A partir desse ponto de partida, o Dossiê “Territórios para além da pauta jornalística” propõe, por meio de contribuições inéditas e/ou originais, discutir como dinâmicas territoriais em diversas conformações, ao mesmo tempo em que são lidas por práticas jornalísticas, configuram essas mesmas práticas, deslocando matrizes informativas consolidadas; des ou reterritorializando o próprio fazer noticioso ou a identidade profissional; desafiando as matrizes coloniais sobre as quais o jornalismo se assenta; interpelando lógicas hegemônicas e fundamentos do campo. Não propomos, aqui, apenas um olhar para fenômenos contemporâneos, mas também para objetos do passado, arquivos; ou para problemas que colocam em cena questões sobre o futuro do campo jornalístico desde resistências, desigualdades, insurreições (Rolnik, 2018) e conflitos que “aterram” o compromisso de transformação da vida que acompanha (ou pelo menos deveria acompanhar) o jornalismo. Atualizando-o ou sobre ele reivindicando um agir coerente e crítico com sua inserção no cotidiano. 

O Dossiê convida autoras e autores a colaborarem com textos (artigos ou ensaios) e outros materiais (entrevistas ou resenhas) advindos de pesquisas e estudos relacionados a alguns eixos temáticos:

  • Jornalismo e conflitos socioterritoriais;
  • Saberes tradicionais e diálogos com as práticas jornalísticas;
  • Coberturas sobre tragédias, desastres e crimes socioambientais e climáticos;
  • Produções noticiosas independentes desde territórios marginalizados;
  • Leituras críticas sobre práticas capitalistas e extrativistas e sua presença na imprensa;
  • Subjetividades e afetos na relação com territórios em representações jornalísticas;
  • A relação do jornalismo com corpos-territórios na contemporaneidade.

 

Referências

CARVALHO, Carlos Alberto de. O jornalismo, ator social colonizado e colonizador. Curitiba: Editora CRV, 2023. 

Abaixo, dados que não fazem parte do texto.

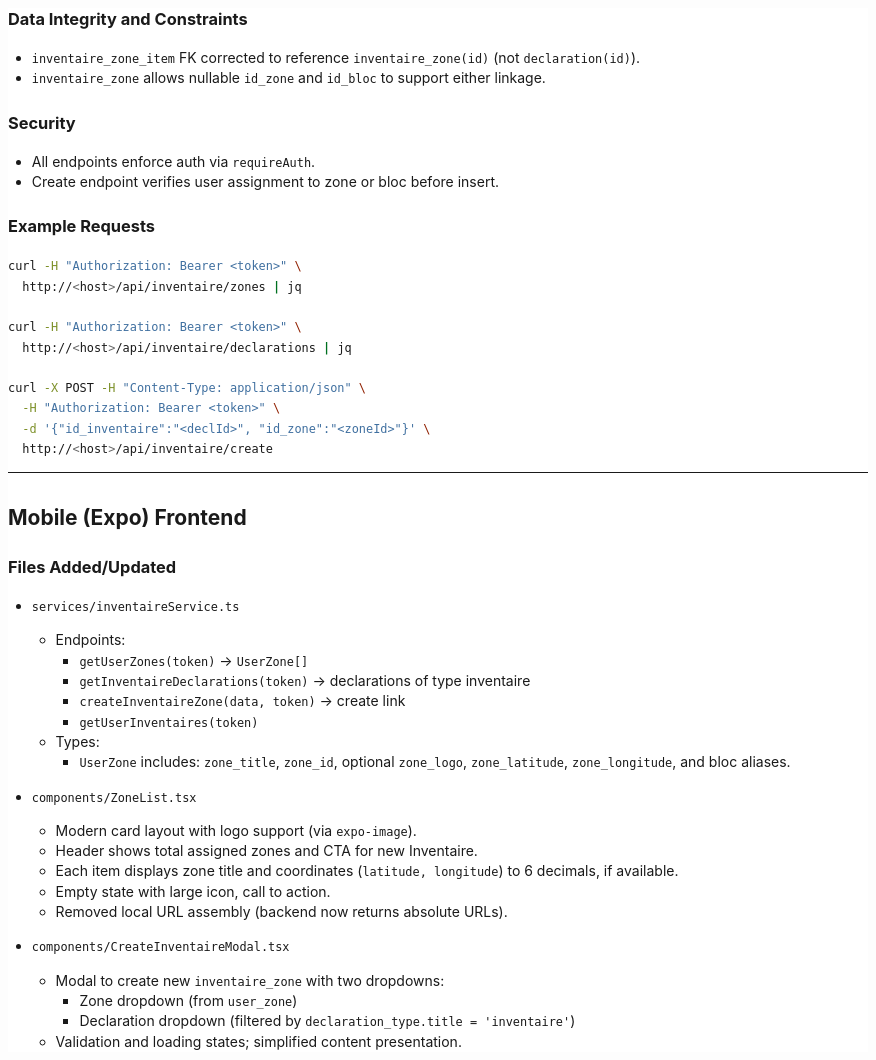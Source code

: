 ### Data Integrity and Constraints
- `inventaire_zone_item` FK corrected to reference `inventaire_zone(id)` (not `declaration(id)`).
- `inventaire_zone` allows nullable `id_zone` and `id_bloc` to support either linkage.

### Security
- All endpoints enforce auth via `requireAuth`.
- Create endpoint verifies user assignment to zone or bloc before insert.

### Example Requests
```bash
curl -H "Authorization: Bearer <token>" \
  http://<host>/api/inventaire/zones | jq

curl -H "Authorization: Bearer <token>" \
  http://<host>/api/inventaire/declarations | jq

curl -X POST -H "Content-Type: application/json" \
  -H "Authorization: Bearer <token>" \
  -d '{"id_inventaire":"<declId>", "id_zone":"<zoneId>"}' \
  http://<host>/api/inventaire/create
```

---

## Mobile (Expo) Frontend

### Files Added/Updated
- `services/inventaireService.ts`
  - Endpoints:
    - `getUserZones(token)` → `UserZone[]`
    - `getInventaireDeclarations(token)` → declarations of type inventaire
    - `createInventaireZone(data, token)` → create link
    - `getUserInventaires(token)`
  - Types:
    - `UserZone` includes: `zone_title`, `zone_id`, optional `zone_logo`, `zone_latitude`, `zone_longitude`, and bloc aliases.

- `components/ZoneList.tsx`
  - Modern card layout with logo support (via `expo-image`).
  - Header shows total assigned zones and CTA for new Inventaire.
  - Each item displays zone title and coordinates (`latitude, longitude`) to 6 decimals, if available.
  - Empty state with large icon, call to action.
  - Removed local URL assembly (backend now returns absolute URLs).

- `components/CreateInventaireModal.tsx`
  - Modal to create new `inventaire_zone` with two dropdowns:
    - Zone dropdown (from `user_zone`)
    - Declaration dropdown (filtered by `declaration_type.title = 'inventaire'`)
  - Validation and loading states; simplified content presentation.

HAESBAERT, Rogério. Território e multiterritorialidade: um debate. GEOgraphia, Niterói, v. 9, n. 17, 2010. Disponível em: https://periodicos.uff.br/geographia/article/view/13531. 

HAESBAERT, Rogério. Território e descolonialidade: sobre o giro (multi) territorial/de(s)colonial na América Latina. - 1a ed. Ciudad Autónoma de Buenos Aires: CLACSO; Niterói: Programa de Pós-Graduação em Geografia; Universidade Federal Fluminense, 2021.

NEWMAN, Nic et al. Reuters Institute digital news report 2025. [S.l.]: Reuters Institute for the Study of Journalism, 2025. Disponível em: <https://reutersinstitute.politics.ox.ac.uk/digital-news-report/2025>. Acesso em: 1 jun. 2026.

OLARTE QUIROZ, Karina. Decolonizar el periodismo boliviano, una necesidad urgente. Chasqui. Revista Latinoamericana de Comunicación, [S. l.], v. 1, n. 152, 2023. DOI: 10.16921/chasqui.v1i152.4836. Disponível em: https://revistachasqui.org/index.php/chasqui/article/view/4836. 

ROLNIK, Suely. Esferas da insurreição: notas para uma vida não cafetinada. São Paulo: n-1 edições, 2018.

SEGATO, Rita. Contra-pedagogías de la crueldad. Buenos Aires: Prometeo Libros, 2018.

SIMAS, Luiz Antonio; RUFINO, Luiz. Flecha no tempo. Mórula: 2019.

VERGÈS, Françoise. Descolonizar o museu: programa de desordem absoluta. São Paulo: Ubu, 2023.